Sunday, June 22, 2014

Greg Mankiw As The Defense Attorney For The Super Rich

Greg Mankiw is the Chair of the economics department at Harvard.  Many of his students are children of the super-rich, and many of those who are not children of the super-rich hope to become super-rich.  It is not surprising that Harvard and the NY Times provide a platform for Greg Mankiw to reassure them about their position in society.  Mankiw has justified the huge increases in CEO compensation by invoking an outmoded economic theory that is in all of our economic textbooks.  The theory suggests that everyone's wages are determined by their marginal contribution to revenue.  Therefore, it must follow that CEO compensation has risen because their marginal contribution to revenue has been increased by a similar amount. That is, they have become much more productive over time.  In this article, Mankiw responds to Piketty's book which suggests that we may be on our way back to the kind of societies that existed prior to the 20th century which is an anomaly.  That is, a society in which inherited wealth makes it possible for many to live off of the wealth created by their forebearers.
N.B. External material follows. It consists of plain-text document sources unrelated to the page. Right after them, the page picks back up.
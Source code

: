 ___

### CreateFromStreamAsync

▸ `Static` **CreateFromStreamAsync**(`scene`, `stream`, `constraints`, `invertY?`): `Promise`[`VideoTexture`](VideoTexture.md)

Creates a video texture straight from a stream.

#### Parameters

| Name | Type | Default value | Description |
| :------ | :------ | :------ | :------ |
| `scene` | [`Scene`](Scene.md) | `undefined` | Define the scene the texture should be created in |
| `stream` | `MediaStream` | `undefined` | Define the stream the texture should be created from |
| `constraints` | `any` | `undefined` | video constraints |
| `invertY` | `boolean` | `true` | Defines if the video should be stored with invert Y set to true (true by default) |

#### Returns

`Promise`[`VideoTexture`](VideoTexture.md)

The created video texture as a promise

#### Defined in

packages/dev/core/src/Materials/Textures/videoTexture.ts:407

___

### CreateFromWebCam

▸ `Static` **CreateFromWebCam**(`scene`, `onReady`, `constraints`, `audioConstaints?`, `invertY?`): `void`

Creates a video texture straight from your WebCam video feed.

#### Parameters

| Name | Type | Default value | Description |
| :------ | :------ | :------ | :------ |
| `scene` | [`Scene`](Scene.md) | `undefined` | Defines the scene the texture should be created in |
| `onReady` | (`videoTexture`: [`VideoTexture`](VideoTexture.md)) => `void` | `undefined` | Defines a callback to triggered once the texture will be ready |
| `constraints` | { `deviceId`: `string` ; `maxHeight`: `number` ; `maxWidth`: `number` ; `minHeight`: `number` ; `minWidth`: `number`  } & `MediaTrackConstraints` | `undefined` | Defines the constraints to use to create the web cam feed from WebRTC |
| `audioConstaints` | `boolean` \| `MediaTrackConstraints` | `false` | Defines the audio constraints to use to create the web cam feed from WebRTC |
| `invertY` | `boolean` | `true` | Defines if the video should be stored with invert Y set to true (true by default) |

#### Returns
I will not bother to summarize Mankiw's defense of a patrimonial society.  Mankiw has summarized to quite well:

The bottom line is that inherited wealth is not an economic threat. Those who have earned extraordinary incomes naturally want to share their good fortune with their descendants. Those of us not lucky enough to be born into one of these families benefit as well, as their accumulation of capital raises our productivity, wages and living standards.